Don't you wish taking a month off work would'nt negatively affect your credit score? With the latest government shutdown creeping into its second week, that seems to be the case with the United States' credit rating.

According to a report by Shan Li of the Los Angeles Times, neither the government shutdown or the looming debt ceiling issues will have any detrimental affect on the country's creditworthiness.

(According to Moody's Investors Service) which predicted last month that Congress would avoid a shutdown, said Monday that the United States would continue to pay off its debts no matter what happens with the budget impasse.

"The shutdown has no effect on the government's ability to pay interest and principal on its debt obligations," the report said, "and therefore does not directly affect the government's creditworthiness."

Moody's has said such short-term disruptions will not lead to a downgrade of the nation's AAA credit rating. Even a delay in raising the $16.7-trillion debt ceiling will not affect the country's rating, it said.

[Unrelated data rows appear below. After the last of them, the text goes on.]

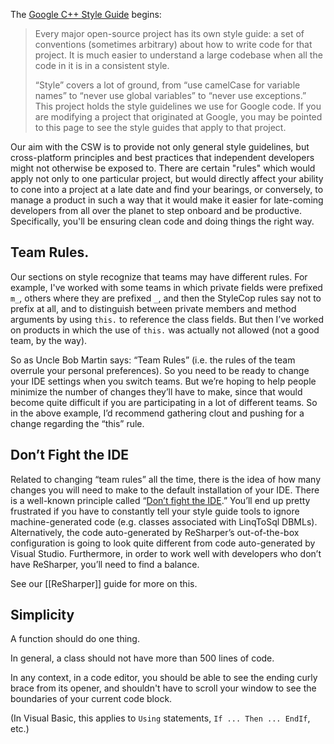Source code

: The [Google C++ Style Guide](http://google-styleguide.googlecode.com/svn/trunk/cppguide.xml) begins:

> Every major open-source project has its own style guide: a set of conventions (sometimes arbitrary) about how to write code for that project. It is much easier to understand a large codebase when all the code in it is in a consistent style.
> 
> “Style” covers a lot of ground, from “use camelCase for variable names” to “never use global variables” to “never use exceptions.” This project holds the style guidelines we use for Google code. If you are modifying a project that originated at Google, you may be pointed to this page to see the style guides that apply to that project.

Our aim with the CSW is to provide not only general style guidelines, but cross-platform principles and best practices that independent developers might not otherwise be exposed to. There are certain "rules" which would apply not only to one particular project, but would directly affect your ability to cone into a project at a late date and find your bearings, or conversely, to manage a product in such a way that it would make it easier for late-coming developers from all over the planet to step onboard and be productive. Specifically, you'll be ensuring clean code and doing things the right way.

## Team Rules.
Our sections on style recognize that teams may have different rules. For example, I've worked with some teams in which private fields were prefixed `m_`, others where they are prefixed `_`, and then the StyleCop rules say not to prefix at all, and to distinguish between private members and method arguments by using `this.` to reference the class fields. But then I’ve worked on products in which the use of `this.` was actually not allowed (not a good team, by the way).

So as Uncle Bob Martin says: “Team Rules” (i.e. the rules of the team overrule your personal preferences). So you need to be ready to change your IDE settings when you switch teams. But we’re hoping to help people minimize the number of changes they’ll have to make, since that would become quite difficult if you are participating in a lot of different teams. So in the above example, I’d recommend gathering clout and pushing for a change regarding the “this” rule.

## Don’t Fight the IDE
Related to changing “team rules” all the time, there is the idea of how many changes you will need to make to the default installation of your IDE. There is a well-known principle called “[Don’t fight the IDE](http://stackoverflow.com/questions/638561/what-is-the-proper-way-to-format-code/638573#638573).” You’ll end up pretty frustrated if you have to constantly tell your style guide tools to ignore machine-generated code (e.g. classes associated with LinqToSql DBMLs). Alternatively, the code auto-generated by ReSharper’s out-of-the-box configuration is going to look quite different from code auto-generated by Visual Studio. Furthermore, in order to work well with developers who don’t have ReSharper, you’ll need to find a balance.

See our [[ReSharper]] guide for more on this.

## Simplicity
A function should do one thing.

In general, a class should not have more than 500 lines of code.

In any context, in a code editor, you should be able to see the ending curly brace from its opener, and shouldn't have to scroll your window to see the boundaries of your current code block.

(In Visual Basic, this applies to `Using` statements, `If ... Then ... EndIf`, etc.)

In 2011 during the last debt ceiling incident, the Standard and Poor credit rating firm downgraded the United States credit rating from AAA to AA+ for the first time. Other credit rating firms like Moody's and Fitch decided not to lower the rating, but noted that it could happen in three to five years.

So with both parties still relatively far apart and no end insight to the current shutdown, you might still have to worry about your credit rating, but at least you don't have to worry about Uncle Sam's.